Automated creation of an etch pit dictionary
In the following we introduce a data analysis pipeline for obtaining image regions that contain a single etch pit for a BPD, a TSD, and a TED with various Burgers vectors. In this part, the objective is not to identify all etch pits in the wafer; the objective is to automatically find a number of good examples (i.e., image sections with a single, clearly visible etch pit) that are suitable for creating semi-synthetic training data by superimposing such etch pit examples in an artificial image.
Identification of image regions that contain an etch pit
Each gray scale microscopy image [Fig. 2(b)] consists of \(1292\times 968\) pixels. As a preprocessing step, distortions and inhomogeneous contrast were removed in each image through the rolling-ball[13] and CLAHE (Contrast limited adaptive histogram equalization technique) method[14] (see Appendix A for a brief explanation). A binarization threshold was then applied to the image to reveal the darker etch pits (note, that during these steps it is not important that no all etch pits are identified).

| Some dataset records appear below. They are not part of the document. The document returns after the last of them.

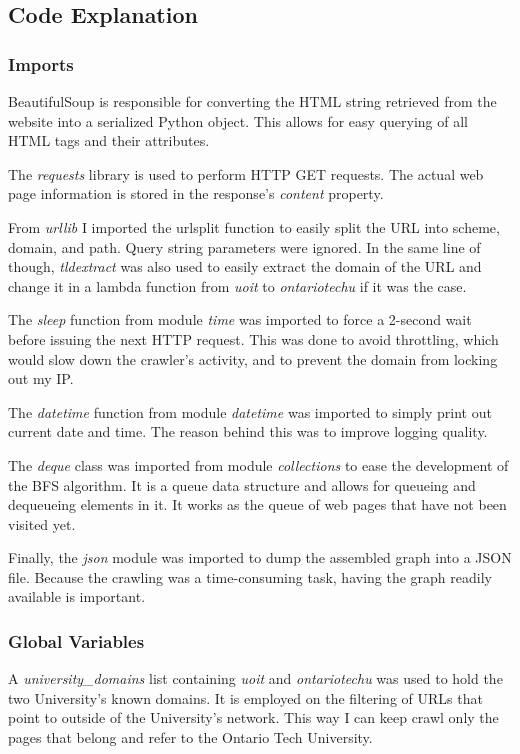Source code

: \subsection{Code Explanation}
\subsubsection{Imports}
BeautifulSoup is responsible for converting the HTML string retrieved from the website into a serialized Python object. This allows for easy querying of all HTML tags and their attributes.

The \textit{requests} library is used to perform HTTP GET requests. The actual web page information is stored in the response's \textit{content} property.

From \textit{urllib} I imported the urlsplit function to easily split the URL into scheme, domain, and path. Query string parameters were ignored. In the same line of though, \textit{tldextract} was also used to easily extract the domain of the URL and change it in a lambda function from \textit{uoit} to \textit{ontariotechu} if it was the case.

The \textit{sleep} function from module \textit{time} was imported to force a 2-second wait before issuing the next HTTP request. This was done to avoid throttling, which would slow down the crawler's activity, and to prevent the domain from locking out my IP.

The \textit{datetime} function from module \textit{datetime} was imported to simply print out current date and time. The reason behind this was to improve logging quality.

The \textit{deque} class was imported from module \textit{collections} to ease the development of the BFS algorithm. It is a queue data structure and allows for queueing and dequeueing elements in it. It works as the queue of web pages that have not been visited yet.

Finally, the \textit{json} module was imported to dump the assembled graph into a JSON file. Because the crawling was a time-consuming task, having the graph readily available is important.

\subsubsection{Global Variables}
A \textit{university\_domains} list containing \textit{uoit} and \textit{ontariotechu} was used to hold the two University's known domains. It is employed on the filtering of URLs that point to outside of the University's network. This way I can keep crawl only the pages that belong and refer to the Ontario Tech University.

Additional image processing techniques such as erosion, opening, and dilation using the OpenCV library were used for separating contiguous pixel groups [Fig. 2(c)]. To estimate the shape, a possibly rotated ellipse is fitted to each of the obtained pixel groups [Fig. 2(d)]. By characterizing the shape and size of the ellipse it is possible to exclude pixel groups that do not correspond to etch pits. As shown in Ref. 15 this requires the calculation of three parameters, the “lengthiness” of the ellipse, the “copactness” of the pixel cluster and the “circularity.” If these characteristic values exceed certain values (here: 3, 0.6, and 0.6, respectively), then the pixel groups have a too extreme shape to be etch pits (see Ref. 15 for further details). These pixel groups act as a mask through which individual regions of interest containing a single etch pit are obtained (the masks were additionally expanded by a boarder of 10 pixels). This process is done automatically for all 40000 images covering the entire wafer and resulting in a total number of approximately 1.7million etch pit images. However, not all of these etch pit images can be used for further analysis, because, e.g., two etch pits might overlap (class 0 in Fig. 2(f) shows such examples), and therefore it would not be possible to uniquely determine the dislocation line character. To exclude these “bad examples” from the further analysis steps, a deep learning-based classification method is used, as introduced subsequently.
Binary classification for selecting good candidates of etch pit images
Generating synthetic training data by superimposing a number of each etch-pit images requires images of high-quality. Therefore, it is necessary to differentiate between a suitable and unsuitable candidate from the pool of extracted etch pits datasets obtained above. Suitable images contain only a single etch pit and no artifacts, see the examples shown in Fig. 2(f). To decide which of the images is a suitable image for further analysis, a CNN is used as a classifier in a supervised learning setup.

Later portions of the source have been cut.